**WHAT YOU ARE ASKED TO DO:**
Return every line from the records below with the string "step".

**DATA FOR THIS EXERCISE:**
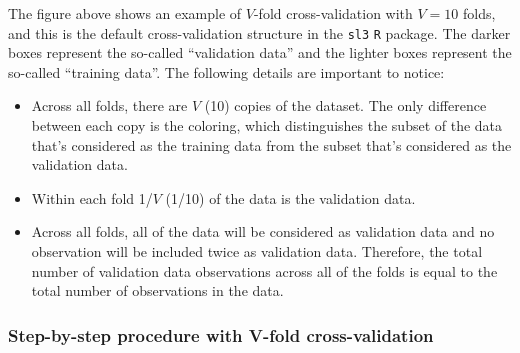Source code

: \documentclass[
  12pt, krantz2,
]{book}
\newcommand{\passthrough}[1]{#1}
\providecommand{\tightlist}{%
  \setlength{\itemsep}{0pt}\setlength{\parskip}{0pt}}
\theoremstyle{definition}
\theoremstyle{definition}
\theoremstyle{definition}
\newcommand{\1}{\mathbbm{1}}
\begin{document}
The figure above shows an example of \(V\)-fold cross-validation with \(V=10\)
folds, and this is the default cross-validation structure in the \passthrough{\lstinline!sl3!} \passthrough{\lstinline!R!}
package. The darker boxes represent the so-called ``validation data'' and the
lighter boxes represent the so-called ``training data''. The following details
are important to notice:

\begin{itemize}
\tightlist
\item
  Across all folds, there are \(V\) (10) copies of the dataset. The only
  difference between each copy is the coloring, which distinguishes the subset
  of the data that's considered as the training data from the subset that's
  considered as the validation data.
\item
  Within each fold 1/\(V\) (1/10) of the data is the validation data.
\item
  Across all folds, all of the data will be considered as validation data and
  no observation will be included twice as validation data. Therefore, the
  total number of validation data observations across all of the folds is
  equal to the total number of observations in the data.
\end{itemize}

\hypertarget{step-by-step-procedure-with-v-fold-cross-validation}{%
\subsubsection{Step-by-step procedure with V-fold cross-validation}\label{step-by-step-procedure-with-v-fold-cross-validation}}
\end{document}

--

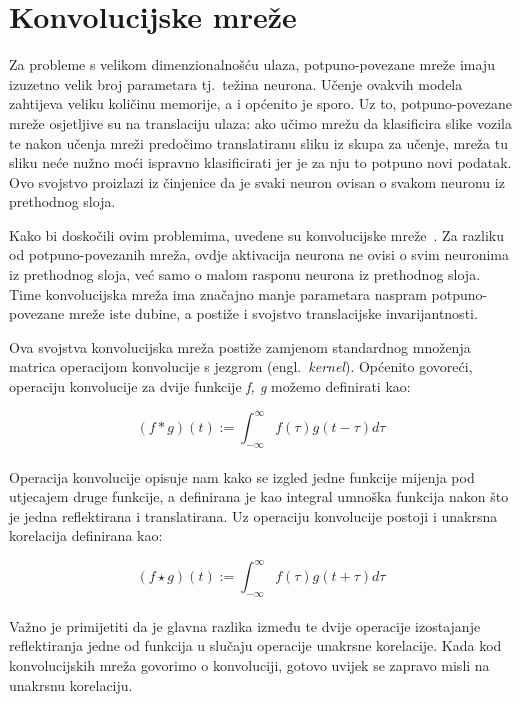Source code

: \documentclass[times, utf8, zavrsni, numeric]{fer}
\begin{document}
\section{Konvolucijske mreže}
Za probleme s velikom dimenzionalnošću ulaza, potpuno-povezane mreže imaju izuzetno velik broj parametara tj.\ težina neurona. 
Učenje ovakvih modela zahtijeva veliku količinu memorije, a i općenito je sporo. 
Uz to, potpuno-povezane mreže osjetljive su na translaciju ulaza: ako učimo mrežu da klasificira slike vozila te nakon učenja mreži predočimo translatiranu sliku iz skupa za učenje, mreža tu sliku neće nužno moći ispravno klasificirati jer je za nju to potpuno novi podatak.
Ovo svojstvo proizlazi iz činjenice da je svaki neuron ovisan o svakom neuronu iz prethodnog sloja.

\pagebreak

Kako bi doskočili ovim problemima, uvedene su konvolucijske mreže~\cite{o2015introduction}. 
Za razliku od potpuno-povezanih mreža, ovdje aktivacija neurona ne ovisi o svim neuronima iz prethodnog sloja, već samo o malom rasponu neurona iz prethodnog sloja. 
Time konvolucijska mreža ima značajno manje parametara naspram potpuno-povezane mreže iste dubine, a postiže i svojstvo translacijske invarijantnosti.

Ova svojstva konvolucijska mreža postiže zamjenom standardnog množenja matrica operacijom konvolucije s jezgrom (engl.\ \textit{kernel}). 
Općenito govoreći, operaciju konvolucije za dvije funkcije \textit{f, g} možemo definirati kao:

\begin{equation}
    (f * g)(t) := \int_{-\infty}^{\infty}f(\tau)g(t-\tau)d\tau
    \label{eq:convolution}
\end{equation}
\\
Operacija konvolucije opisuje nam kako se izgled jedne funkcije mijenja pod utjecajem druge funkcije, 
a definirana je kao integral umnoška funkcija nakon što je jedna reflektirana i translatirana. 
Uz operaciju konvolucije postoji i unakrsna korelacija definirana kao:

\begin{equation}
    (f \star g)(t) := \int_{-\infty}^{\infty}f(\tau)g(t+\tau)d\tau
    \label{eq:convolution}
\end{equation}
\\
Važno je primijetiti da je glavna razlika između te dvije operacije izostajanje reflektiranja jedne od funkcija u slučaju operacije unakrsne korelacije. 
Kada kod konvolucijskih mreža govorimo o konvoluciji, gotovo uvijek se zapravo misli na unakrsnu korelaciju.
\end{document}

**ANSWER SPACE:**
\hypertarget{step-by-step-procedure-with-v-fold-cross-validation}{%
\subsubsection{Step-by-step procedure with V-fold cross-validation}\label{step-by-step-procedure-with-v-fold-cross-validation}}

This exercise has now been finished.